This commit also switches bitfield accesses to use CO-RE helpers.
Switching to vmlinux.h definitions makes the verifier very
unhappy with raw bitfield accesses. The error is:

; md.u.md2.dir = direction;
33: (69) r1 = *(u16 *)(r2 +11)
misaligned stack access off (0x0; 0x0)+-64+11 size 2

Fix by using CO-RE-aware bitfield reads and writes.
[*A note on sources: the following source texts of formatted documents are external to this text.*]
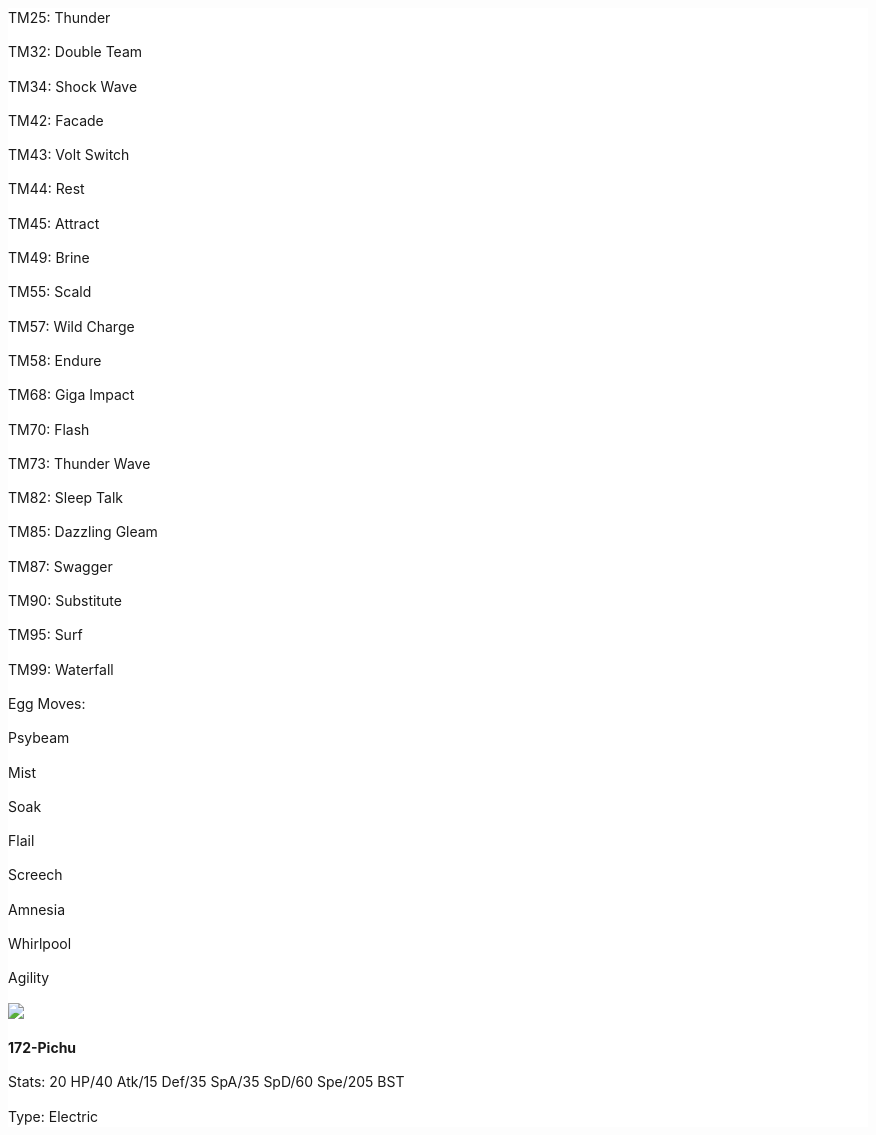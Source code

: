 TM25: Thunder

TM32: Double Team

TM34: Shock Wave

TM42: Facade

TM43: Volt Switch

TM44: Rest

TM45: Attract

TM49: Brine

TM55: Scald

TM57: Wild Charge

TM58: Endure

TM68: Giga Impact

TM70: Flash

TM73: Thunder Wave

TM82: Sleep Talk

TM85: Dazzling Gleam

TM87: Swagger

TM90: Substitute

TM95: Surf

TM99: Waterfall

Egg Moves: 

Psybeam

Mist

Soak

Flail

Screech

Amnesia

Whirlpool

Agility

![](../img/gen2/Aspose.Words.b8ef2d76-7272-4a36-aad2-eec03b724a91.021.png)

**172-Pichu**

Stats: 20 HP/40 Atk/15 Def/35 SpA/35 SpD/60 Spe/205 BST

Type: Electric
Co-developed-by: Antony Antony <[email protected]>
Signed-off-by: Antony Antony <[email protected]>
Signed-off-by: Daniel Xu <[email protected]>
---
.../selftests/bpf/progs/bpf_tracing_net.h | 1 +
.../selftests/bpf/progs/test_tunnel_kern.c | 76 +++++--------------
2 files changed, 22 insertions(+), 55 deletions(-)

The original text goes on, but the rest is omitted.